As a result, Prothonotary Morneau found the existence of “strong
cause” and the substantial risk of a denial of justice, drawing on the
test developed by the Supreme Court in ZI Pompey Industrie v ECU-Line NV,
[2003] 1 S.C.R. 450 [Pompey] at paragraph 39, which states that there must
be evidence that it would not be reasonable or just in the circumstances to
require a party to adhere to the terms of the clause in question.
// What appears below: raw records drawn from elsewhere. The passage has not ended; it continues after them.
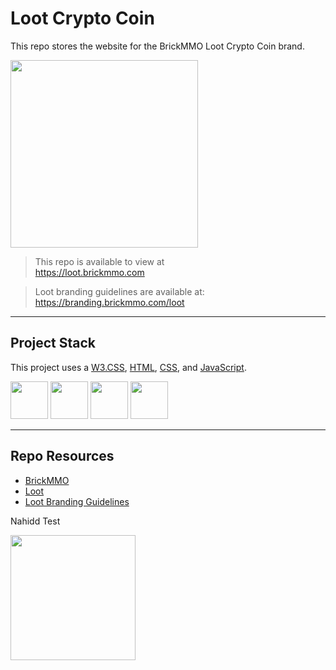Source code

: # Loot Crypto Coin

This repo stores the website for the BrickMMO Loot Crypto Coin brand. 

<img src="https://branding.brickmmo.com/loot/Loot_Logo.jpg" width="300">

> This repo is available to view at  
> https://loot.brickmmo.com

> Loot branding guidelines are available at:  
> https://branding.brickmmo.com/loot

---

## Project Stack

This project uses a [W3.CSS](https://www.w3schools.com/), [HTML](https://developer.mozilla.org/en-US/docs/Web/HTML), [CSS](https://developer.mozilla.org/en-US/docs/Web/CSS), and [JavaScript](https://developer.mozilla.org/en-US/docs/Web/JavaScript).

<img src="https://console.codeadam.ca/api/image/w3css" width="60"> <img src="https://console.codeadam.ca/api/image/html" width="60"> <img src="https://console.codeadam.ca/api/image/css" width="60"> <img src="https://console.codeadam.ca/api/image/javascript" width="60">

---

## Repo Resources

* [BrickMMO](https://www.brickmmo.com/)
* [Loot](https://loot.brickmmo.com/)
* [Loot Branding Guidelines](https://branding.brickmmo.com/loot)

Nahidd Test

<a href="https://brickmmo.com">
<img src="https://cdn.brickmmo.com/images@1.0.0/brickmmo-logo-coloured-horizontal.png" width="200">
</a>
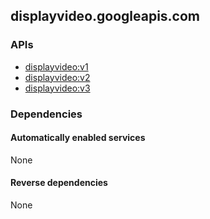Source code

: ## displayvideo.googleapis.com

### APIs

* [ displayvideo:v1 ]( https://displayvideo.googleapis.com/$discovery/rest?version=v1 )
* [ displayvideo:v2 ]( https://displayvideo.googleapis.com/$discovery/rest?version=v2 )
* [ displayvideo:v3 ]( https://displayvideo.googleapis.com/$discovery/rest?version=v3 )

### Dependencies

#### Automatically enabled services

None

#### Reverse dependencies

None
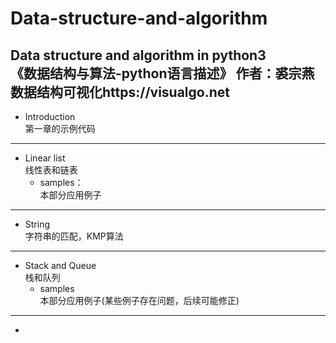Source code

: # Data-structure-and-algorithm
Data structure and algorithm in python3
<br>《数据结构与算法-python语言描述》
作者：裘宗燕
<br>数据结构可视化https://visualgo.net
---
* Introduction  
第一章的示例代码
---
* Linear list  
线性表和链表
  * samples：  
  本部分应用例子
---
* String  
字符串的匹配，KMP算法
---
* Stack and Queue  
栈和队列  
  * samples  
  本部分应用例子(某些例子存在问题，后续可能修正)
---
*  

 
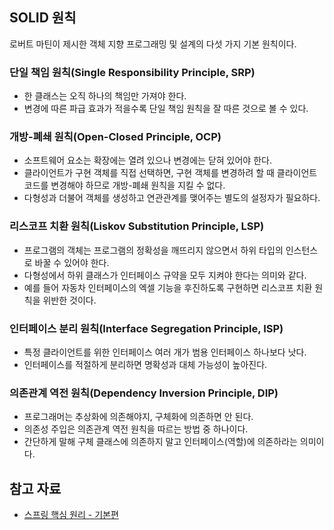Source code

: ## SOLID 원칙

로버트 마틴이 제시한 객체 지향 프로그래밍 및 설계의 다섯 가지 기본 원칙이다.

### 단일 책임 원칙(Single Responsibility Principle, SRP)

- 한 클래스는 오직 하나의 책임만 가져야 한다.
- 변경에 따른 파급 효과가 적을수록 단일 책임 원칙을 잘 따른 것으로 볼 수 있다.

### 개방-폐쇄 원칙(Open-Closed Principle, OCP)

- 소프트웨어 요소는 확장에는 열려 있으나 변경에는 닫혀 있어야 한다.
- 클라이언트가 구현 객체를 직접 선택하면, 구현 객체를 변경하려 할 때 클라이언트 코드를 변경해야 하므로 개방-폐쇄 원칙을 지킬 수 없다.
- 다형성과 더불어 객체를 생성하고 연관관계를 맺어주는 별도의 설정자가 필요하다.

### 리스코프 치환 원칙(Liskov Substitution Principle, LSP)

- 프로그램의 객체는 프로그램의 정확성을 깨뜨리지 않으면서 하위 타입의 인스턴스로 바꿀 수 있어야 한다.
- 다형성에서 하위 클래스가 인터페이스 규약을 모두 지켜야 한다는 의미와 같다.
- 예를 들어 자동차 인터페이스의 엑셀 기능을 후진하도록 구현하면 리스코프 치환 원칙을 위반한 것이다.

### 인터페이스 분리 원칙(Interface Segregation Principle, ISP)

- 특정 클라이언트를 위한 인터페이스 여러 개가 범용 인터페이스 하나보다 낫다.
- 인터페이스를 적절하게 분리하면 명확성과 대체 가능성이 높아진다.

### 의존관계 역전 원칙(Dependency Inversion Principle, DIP)

- 프로그래머는 추상화에 의존해야지, 구체화에 의존하면 안 된다.
- 의존성 주입은 의존관계 역전 원칙을 따르는 방법 중 하나이다.
- 간단하게 말해 구체 클래스에 의존하지 말고 인터페이스(역할)에 의존하라는 의미이다.

## 참고 자료

- [스프링 핵심 원리 - 기본편](https://www.inflearn.com/course/%EC%8A%A4%ED%94%84%EB%A7%81-%ED%95%B5%EC%8B%AC-%EC%9B%90%EB%A6%AC-%EA%B8%B0%EB%B3%B8%ED%8E%B8)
At paragraph
19, the Court in Pompey referred to the factors developed in the British
decision The Eleftheria, [1969] 1 Lloyd’s 237 [the Eleftheria
factors], that can be taken into account when performing this analysis.
[21]
In his determination that article 8 of the Code
does not displace the application of the Eleftheria factors in the case
of an arbitration clause, Prothonotary Morneau stated that the Plaintiff “was unable to present to the Court a case that makes
such a distinction among the types of clauses”.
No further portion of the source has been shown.